Provided records Start Marker

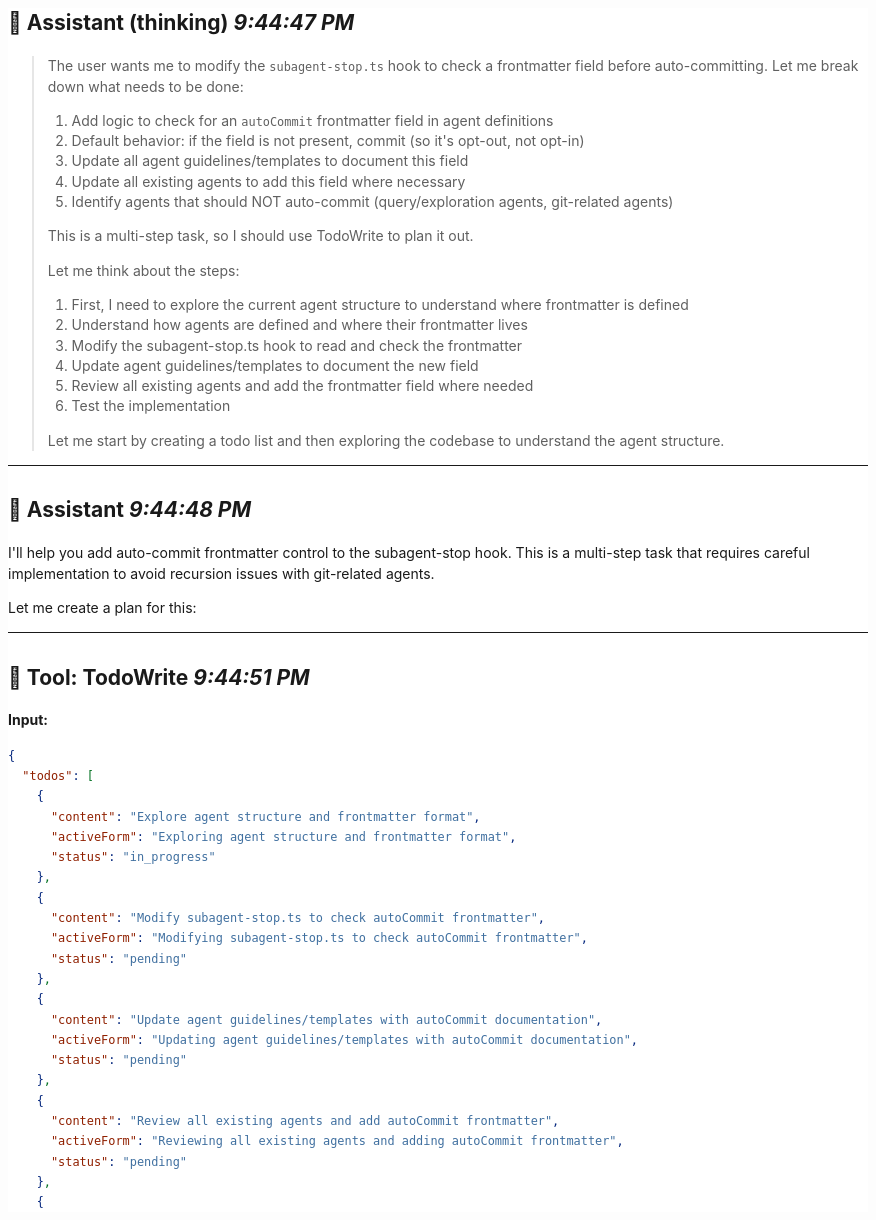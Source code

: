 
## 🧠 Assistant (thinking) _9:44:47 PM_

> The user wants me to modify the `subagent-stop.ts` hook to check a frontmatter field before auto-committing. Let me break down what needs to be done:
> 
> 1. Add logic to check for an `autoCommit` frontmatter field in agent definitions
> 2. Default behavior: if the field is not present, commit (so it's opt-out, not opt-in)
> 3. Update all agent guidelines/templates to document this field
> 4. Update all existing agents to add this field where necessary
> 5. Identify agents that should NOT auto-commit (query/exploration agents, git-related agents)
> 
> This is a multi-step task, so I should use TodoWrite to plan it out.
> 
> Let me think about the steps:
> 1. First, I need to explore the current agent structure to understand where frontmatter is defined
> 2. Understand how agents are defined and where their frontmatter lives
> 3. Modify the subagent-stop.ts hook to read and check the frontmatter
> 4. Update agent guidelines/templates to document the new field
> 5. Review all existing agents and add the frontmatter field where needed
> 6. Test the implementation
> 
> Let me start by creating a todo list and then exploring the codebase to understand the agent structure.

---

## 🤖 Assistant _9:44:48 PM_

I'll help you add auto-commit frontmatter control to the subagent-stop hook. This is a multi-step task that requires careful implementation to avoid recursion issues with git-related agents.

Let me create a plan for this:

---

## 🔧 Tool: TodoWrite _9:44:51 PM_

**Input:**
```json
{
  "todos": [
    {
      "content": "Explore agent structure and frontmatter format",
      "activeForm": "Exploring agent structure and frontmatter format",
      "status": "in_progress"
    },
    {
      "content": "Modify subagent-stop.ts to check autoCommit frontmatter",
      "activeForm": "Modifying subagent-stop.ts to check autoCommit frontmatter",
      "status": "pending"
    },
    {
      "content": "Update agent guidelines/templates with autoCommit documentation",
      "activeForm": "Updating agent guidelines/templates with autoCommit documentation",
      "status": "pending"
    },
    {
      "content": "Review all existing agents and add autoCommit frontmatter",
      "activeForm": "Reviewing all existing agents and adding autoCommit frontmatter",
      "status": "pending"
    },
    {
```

Provided records End Marker

== What you are asked to do ==
Exclude the pictures and transcribe all of the entries exactly.

== Solution to this problem ==
Source code

: 
## 🧠 Assistant (thinking) _9:44:47 PM_

> The user wants me to modify the `subagent-stop.ts` hook to check a frontmatter field before auto-committing. Let me break down what needs to be done:
> 
> 1. Add logic to check for an `autoCommit` frontmatter field in agent definitions
> 2. Default behavior: if the field is not present, commit (so it's opt-out, not opt-in)
> 3. Update all agent guidelines/templates to document this field
> 4. Update all existing agents to add this field where necessary
> 5. Identify agents that should NOT auto-commit (query/exploration agents, git-related agents)
> 
> This is a multi-step task, so I should use TodoWrite to plan it out.
> 
> Let me think about the steps:
> 1. First, I need to explore the current agent structure to understand where frontmatter is defined
> 2. Understand how agents are defined and where their frontmatter lives
> 3. Modify the subagent-stop.ts hook to read and check the frontmatter
> 4. Update agent guidelines/templates to document the new field
> 5. Review all existing agents and add the frontmatter field where needed
> 6. Test the implementation
> 
> Let me start by creating a todo list and then exploring the codebase to understand the agent structure.

---

## 🤖 Assistant _9:44:48 PM_

I'll help you add auto-commit frontmatter control to the subagent-stop hook. This is a multi-step task that requires careful implementation to avoid recursion issues with git-related agents.

Let me create a plan for this:

---

## 🔧 Tool: TodoWrite _9:44:51 PM_

**Input:**
```json
{
  "todos": [
    {
      "content": "Explore agent structure and frontmatter format",
      "activeForm": "Exploring agent structure and frontmatter format",
      "status": "in_progress"
    },
    {
      "content": "Modify subagent-stop.ts to check autoCommit frontmatter",
      "activeForm": "Modifying subagent-stop.ts to check autoCommit frontmatter",
      "status": "pending"
    },
    {
      "content": "Update agent guidelines/templates with autoCommit documentation",
      "activeForm": "Updating agent guidelines/templates with autoCommit documentation",
      "status": "pending"
    },
    {
      "content": "Review all existing agents and add autoCommit frontmatter",
      "activeForm": "Reviewing all existing agents and adding autoCommit frontmatter",
      "status": "pending"
    },
    {
```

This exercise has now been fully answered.